◆ **MATERIALS PROVIDED**
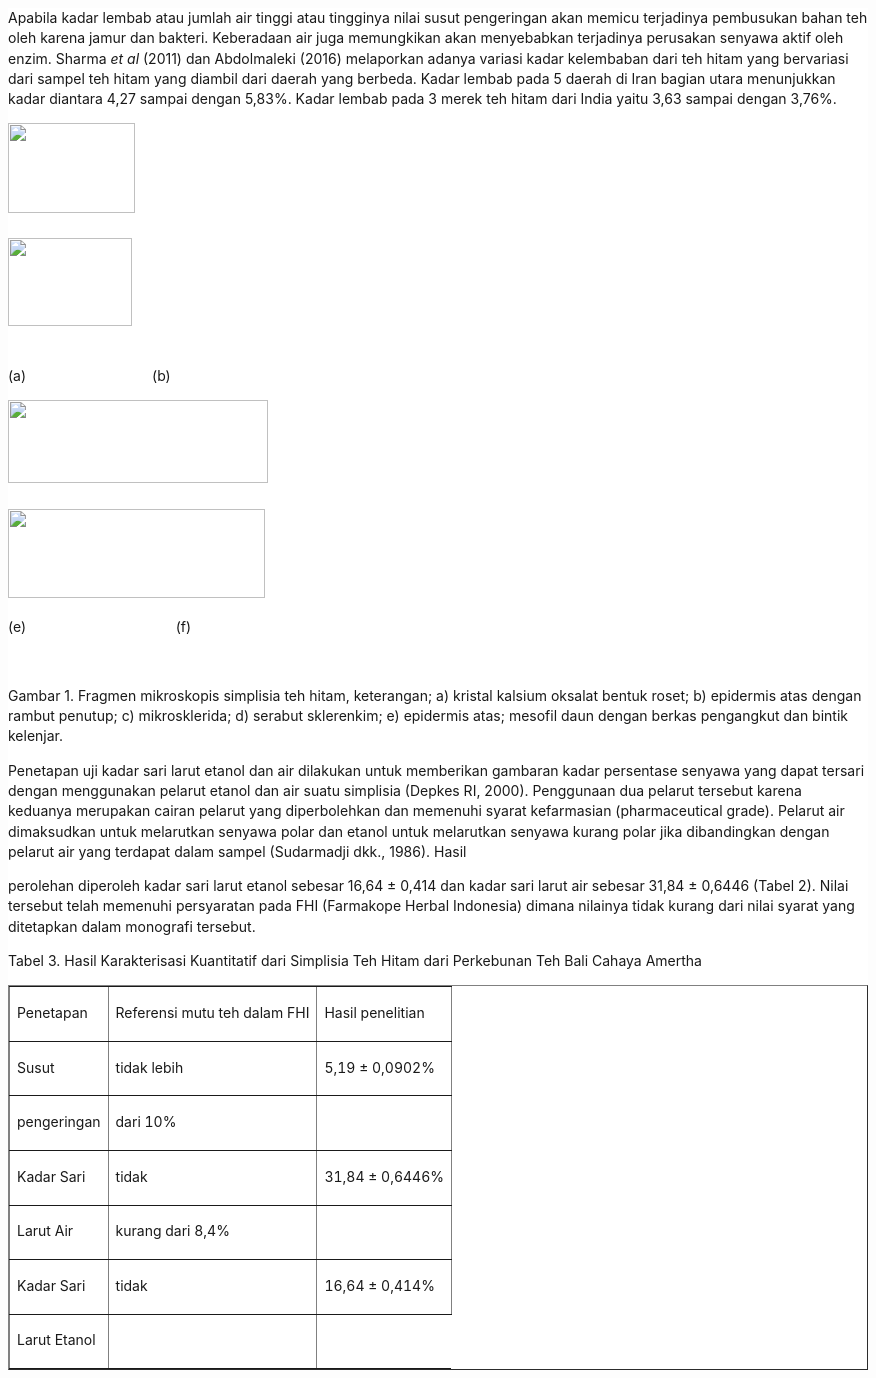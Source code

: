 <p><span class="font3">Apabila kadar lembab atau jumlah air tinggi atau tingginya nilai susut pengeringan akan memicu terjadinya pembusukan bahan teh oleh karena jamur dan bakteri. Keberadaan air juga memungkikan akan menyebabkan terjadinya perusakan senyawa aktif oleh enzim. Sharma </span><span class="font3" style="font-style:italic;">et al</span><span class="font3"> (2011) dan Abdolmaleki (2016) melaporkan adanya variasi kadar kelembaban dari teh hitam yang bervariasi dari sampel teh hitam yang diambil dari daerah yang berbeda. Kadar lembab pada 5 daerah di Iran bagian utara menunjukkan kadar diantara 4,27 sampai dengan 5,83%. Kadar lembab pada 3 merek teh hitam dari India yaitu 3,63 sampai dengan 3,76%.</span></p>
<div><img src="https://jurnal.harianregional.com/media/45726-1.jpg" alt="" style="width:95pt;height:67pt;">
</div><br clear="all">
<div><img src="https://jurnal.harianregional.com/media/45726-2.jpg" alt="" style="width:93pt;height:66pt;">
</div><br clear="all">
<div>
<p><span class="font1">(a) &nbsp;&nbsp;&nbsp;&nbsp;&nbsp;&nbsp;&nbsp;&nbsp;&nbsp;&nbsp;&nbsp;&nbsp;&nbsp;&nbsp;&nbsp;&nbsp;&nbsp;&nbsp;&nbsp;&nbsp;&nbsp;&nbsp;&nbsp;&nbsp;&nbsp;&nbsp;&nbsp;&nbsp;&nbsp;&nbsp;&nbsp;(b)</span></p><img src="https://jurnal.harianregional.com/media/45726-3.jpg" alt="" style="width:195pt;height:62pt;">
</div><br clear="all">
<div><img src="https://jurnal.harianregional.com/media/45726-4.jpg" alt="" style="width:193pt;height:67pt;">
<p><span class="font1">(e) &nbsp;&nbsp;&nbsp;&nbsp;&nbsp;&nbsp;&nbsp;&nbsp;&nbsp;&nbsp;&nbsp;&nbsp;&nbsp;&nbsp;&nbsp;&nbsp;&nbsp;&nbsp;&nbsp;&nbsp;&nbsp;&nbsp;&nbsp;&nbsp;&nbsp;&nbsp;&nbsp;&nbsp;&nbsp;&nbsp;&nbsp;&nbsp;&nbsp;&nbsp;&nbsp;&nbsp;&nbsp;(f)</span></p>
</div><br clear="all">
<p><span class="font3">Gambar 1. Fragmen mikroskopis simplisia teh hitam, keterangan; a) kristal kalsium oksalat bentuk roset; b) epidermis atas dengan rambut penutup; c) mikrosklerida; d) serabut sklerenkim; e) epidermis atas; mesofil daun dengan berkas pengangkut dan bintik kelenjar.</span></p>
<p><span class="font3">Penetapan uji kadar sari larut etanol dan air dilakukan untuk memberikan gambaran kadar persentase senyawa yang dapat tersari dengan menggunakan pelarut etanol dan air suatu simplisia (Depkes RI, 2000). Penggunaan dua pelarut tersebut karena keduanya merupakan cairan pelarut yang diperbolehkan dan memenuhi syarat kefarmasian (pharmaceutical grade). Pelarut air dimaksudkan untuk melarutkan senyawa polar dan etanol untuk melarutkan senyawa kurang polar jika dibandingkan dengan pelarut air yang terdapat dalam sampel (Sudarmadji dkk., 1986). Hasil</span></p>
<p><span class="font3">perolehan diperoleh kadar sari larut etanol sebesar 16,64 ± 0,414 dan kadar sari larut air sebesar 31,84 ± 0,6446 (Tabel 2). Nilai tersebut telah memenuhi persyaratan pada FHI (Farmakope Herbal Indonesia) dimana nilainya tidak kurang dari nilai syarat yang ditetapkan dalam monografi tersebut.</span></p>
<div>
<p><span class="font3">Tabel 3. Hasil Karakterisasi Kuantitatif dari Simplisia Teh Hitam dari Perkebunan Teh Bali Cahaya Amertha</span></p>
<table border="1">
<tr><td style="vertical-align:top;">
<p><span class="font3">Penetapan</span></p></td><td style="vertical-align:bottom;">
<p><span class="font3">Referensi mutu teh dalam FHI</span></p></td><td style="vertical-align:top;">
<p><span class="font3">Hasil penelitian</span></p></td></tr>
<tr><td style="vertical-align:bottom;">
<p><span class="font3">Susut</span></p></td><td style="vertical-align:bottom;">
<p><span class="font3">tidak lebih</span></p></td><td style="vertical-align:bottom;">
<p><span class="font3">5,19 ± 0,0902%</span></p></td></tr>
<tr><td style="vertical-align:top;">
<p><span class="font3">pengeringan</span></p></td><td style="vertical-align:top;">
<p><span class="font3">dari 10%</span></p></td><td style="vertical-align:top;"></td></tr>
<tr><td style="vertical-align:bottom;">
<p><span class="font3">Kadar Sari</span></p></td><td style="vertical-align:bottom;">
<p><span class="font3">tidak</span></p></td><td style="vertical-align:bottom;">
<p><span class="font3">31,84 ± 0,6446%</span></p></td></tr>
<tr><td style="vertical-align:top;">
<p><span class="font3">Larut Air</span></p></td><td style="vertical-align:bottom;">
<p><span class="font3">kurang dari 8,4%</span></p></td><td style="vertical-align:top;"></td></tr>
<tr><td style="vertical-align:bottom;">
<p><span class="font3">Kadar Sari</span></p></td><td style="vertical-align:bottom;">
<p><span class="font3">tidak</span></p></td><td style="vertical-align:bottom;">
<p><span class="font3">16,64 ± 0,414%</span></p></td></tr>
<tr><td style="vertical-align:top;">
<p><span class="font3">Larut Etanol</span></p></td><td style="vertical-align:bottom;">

◆ **PROBLEM REQUIREMENTS**
Some lines of the data may hold the word "https". Say how many do, with nothing else.

◆ **SOLUTION**
4